§ **EXERCISE PROMPT**
Pictures excluded, return every entry exactly, please.

---------- LISTED RECORDS

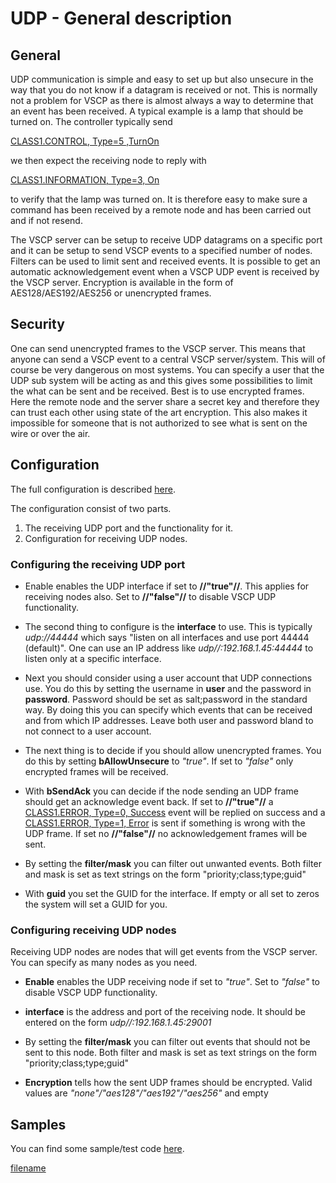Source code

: # UDP - General description

## General

UDP communication is simple and easy to set up but also unsecure in the way that you do not know if a datagram is received or not. This is normally not a problem for VSCP as there is almost always a way to determine that an event has been received. A typical example is a lamp that should be turned on. The controller typically send

[CLASS1.CONTROL, Type=5 ,TurnOn](http://docs.vscp.org/spec/latest/#/./class2.level1.control?id=type5-0x05-turnon)

we then expect the receiving node to reply with 

[CLASS1.INFORMATION, Type=3, On](http://docs.vscp.org/spec/latest/#/./class2.level1.information1?id=type3-0x03-on)

to verify that the lamp was turned on. It is therefore easy to make sure a command has been received by a remote node and has been carried out and if not resend.

The VSCP server can be setup to receive UDP datagrams on a specific port and it can be setup to send VSCP events to a specified number of nodes. Filters can be used to limit sent and received events. It is possible to get an automatic acknowledgement event when a VSCP UDP event is received by the VSCP server. Encryption is available in the form of AES128/AES192/AES256 or unencrypted frames. 

## Security

One can send unencrypted frames to the VSCP server. This means that anyone can send a VSCP event to a central VSCP server/system. This will of course be very dangerous on most systems. You can specify a user that the UDP sub system will be acting as and this gives some possibilities to limit the what can be sent and be received. Best is to use encrypted frames. Here the remote node and the server share a secret key and therefore they can trust each other using state of the art encryption. This also makes it impossible for someone that is not authorized to see what is sent on the wire or over the air.

## Configuration

The full configuration is described [here](./configuring_the_vscp_daemon#udp_interface).

The configuration consist of two parts. 

 1.  The receiving UDP port and the functionality for it. 
 2.  Configuration for receiving UDP nodes.

### Configuring the receiving UDP port


*  Enable enables the UDP interface if set to **//"true"//**. This applies for receiving nodes also. Set to **//"false"//** to disable VSCP UDP functionality.

*  The second thing to configure is the **interface** to use. This is typically *udp://44444* which says "listen on all interfaces and use port 44444 (default)". One can use an IP address like *udp//:192.168.1.45:44444* to listen only at a specific interface.

*  Next you should consider using a user account that UDP connections use. You do this by setting the username in **user** and the password in **password**. Password should be set as salt;password in the standard way. By doing this you can specify which events that can be received and from which IP addresses. Leave both user and password bland to not connect to a user account.

*  The next thing is to decide if you should allow unencrypted frames. You do this by setting **bAllowUnsecure** to *"true"*. If set to *"false"* only encrypted frames will be received.

*  With **bSendAck** you can decide if the node sending an UDP frame should get an acknowledge event back. If set to **//"true"//** a  [CLASS1.ERROR, Type=0, Success](http://docs.vscp.org/spec/latest/#/./class2.level1.error?id=type0-0x00-success) event will be replied on success and a [CLASS1.ERROR, Type=1, Error](http://docs.vscp.org/spec/latest/#/./class2.level1.error?id=type1-0x01-error) is sent if something is wrong with the UDP frame. If set no **//"false"//** no acknowledgement frames will be sent.

*  By setting the **filter/mask** you can filter out unwanted events. Both filter and mask is set as text strings on the form "priority;class;type;guid"

*  With **guid** you set the GUID for the interface. If empty or all set to zeros the system will set a GUID for you.

### Configuring receiving UDP nodes

Receiving UDP nodes are nodes that will get events from the VSCP server. You can specify as many nodes as you need.


*  **Enable** enables the UDP receiving node if set to *"true"*. Set to *"false"* to disable VSCP UDP functionality.

*  **interface** is the address and port of the receiving node. It should be entered on the form *udp//:192.168.1.45:29001* 

*  By setting the **filter/mask** you can filter out events that should not be sent to this node. Both filter and mask is set as text strings on the form "priority;class;type;guid"

*  **Encryption** tells how the sent UDP frames should be encrypted. Valid values are *"none"/"aes128"/"aes192"/"aes256"* and empty

## Samples

You can find some sample/test code [here](https://github.com/grodansparadis/vscp/tree/master/tests/udp).


[filename](./bottom_copyright.md ':include')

--------------------

§ **THE ANSWER**
Source code

: # UDP - General description

## General

UDP communication is simple and easy to set up but also unsecure in the way that you do not know if a datagram is received or not. This is normally not a problem for VSCP as there is almost always a way to determine that an event has been received. A typical example is a lamp that should be turned on. The controller typically send

[CLASS1.CONTROL, Type=5 ,TurnOn](http://docs.vscp.org/spec/latest/#/./class2.level1.control?id=type5-0x05-turnon)

we then expect the receiving node to reply with 

[CLASS1.INFORMATION, Type=3, On](http://docs.vscp.org/spec/latest/#/./class2.level1.information1?id=type3-0x03-on)

to verify that the lamp was turned on. It is therefore easy to make sure a command has been received by a remote node and has been carried out and if not resend.

The VSCP server can be setup to receive UDP datagrams on a specific port and it can be setup to send VSCP events to a specified number of nodes. Filters can be used to limit sent and received events. It is possible to get an automatic acknowledgement event when a VSCP UDP event is received by the VSCP server. Encryption is available in the form of AES128/AES192/AES256 or unencrypted frames. 

## Security

One can send unencrypted frames to the VSCP server. This means that anyone can send a VSCP event to a central VSCP server/system. This will of course be very dangerous on most systems. You can specify a user that the UDP sub system will be acting as and this gives some possibilities to limit the what can be sent and be received. Best is to use encrypted frames. Here the remote node and the server share a secret key and therefore they can trust each other using state of the art encryption. This also makes it impossible for someone that is not authorized to see what is sent on the wire or over the air.

## Configuration

The full configuration is described [here](./configuring_the_vscp_daemon#udp_interface).

The configuration consist of two parts. 

 1.  The receiving UDP port and the functionality for it. 
 2.  Configuration for receiving UDP nodes.

### Configuring the receiving UDP port


*  Enable enables the UDP interface if set to **//"true"//**. This applies for receiving nodes also. Set to **//"false"//** to disable VSCP UDP functionality.

*  The second thing to configure is the **interface** to use. This is typically *udp://44444* which says "listen on all interfaces and use port 44444 (default)". One can use an IP address like *udp//:192.168.1.45:44444* to listen only at a specific interface.

*  Next you should consider using a user account that UDP connections use. You do this by setting the username in **user** and the password in **password**. Password should be set as salt;password in the standard way. By doing this you can specify which events that can be received and from which IP addresses. Leave both user and password bland to not connect to a user account.

*  The next thing is to decide if you should allow unencrypted frames. You do this by setting **bAllowUnsecure** to *"true"*. If set to *"false"* only encrypted frames will be received.

*  With **bSendAck** you can decide if the node sending an UDP frame should get an acknowledge event back. If set to **//"true"//** a  [CLASS1.ERROR, Type=0, Success](http://docs.vscp.org/spec/latest/#/./class2.level1.error?id=type0-0x00-success) event will be replied on success and a [CLASS1.ERROR, Type=1, Error](http://docs.vscp.org/spec/latest/#/./class2.level1.error?id=type1-0x01-error) is sent if something is wrong with the UDP frame. If set no **//"false"//** no acknowledgement frames will be sent.

*  By setting the **filter/mask** you can filter out unwanted events. Both filter and mask is set as text strings on the form "priority;class;type;guid"

*  With **guid** you set the GUID for the interface. If empty or all set to zeros the system will set a GUID for you.

### Configuring receiving UDP nodes

Receiving UDP nodes are nodes that will get events from the VSCP server. You can specify as many nodes as you need.


*  **Enable** enables the UDP receiving node if set to *"true"*. Set to *"false"* to disable VSCP UDP functionality.

*  **interface** is the address and port of the receiving node. It should be entered on the form *udp//:192.168.1.45:29001* 

*  By setting the **filter/mask** you can filter out events that should not be sent to this node. Both filter and mask is set as text strings on the form "priority;class;type;guid"

*  **Encryption** tells how the sent UDP frames should be encrypted. Valid values are *"none"/"aes128"/"aes192"/"aes256"* and empty

## Samples

You can find some sample/test code [here](https://github.com/grodansparadis/vscp/tree/master/tests/udp).


[filename](./bottom_copyright.md ':include')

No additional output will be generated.